Within the data below, determine how many lines contain "conda" and supply only that figure.
#### SOURCE MATERIAL ####
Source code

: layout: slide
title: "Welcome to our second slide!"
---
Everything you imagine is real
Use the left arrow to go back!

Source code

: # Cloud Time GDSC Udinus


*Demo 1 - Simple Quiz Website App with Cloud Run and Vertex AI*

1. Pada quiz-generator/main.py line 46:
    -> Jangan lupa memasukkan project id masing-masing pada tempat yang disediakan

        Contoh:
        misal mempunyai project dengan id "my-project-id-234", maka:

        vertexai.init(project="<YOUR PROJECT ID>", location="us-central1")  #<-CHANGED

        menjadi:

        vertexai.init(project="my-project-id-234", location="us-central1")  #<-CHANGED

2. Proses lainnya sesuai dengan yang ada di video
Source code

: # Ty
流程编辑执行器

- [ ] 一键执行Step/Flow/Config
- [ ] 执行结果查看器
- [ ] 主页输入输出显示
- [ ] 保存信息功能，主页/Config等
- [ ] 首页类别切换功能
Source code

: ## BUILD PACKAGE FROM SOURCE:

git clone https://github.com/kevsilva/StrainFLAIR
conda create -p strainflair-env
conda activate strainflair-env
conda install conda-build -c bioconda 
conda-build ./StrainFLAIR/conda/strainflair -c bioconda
####
▶ _WRITTEN SOLUTION_
4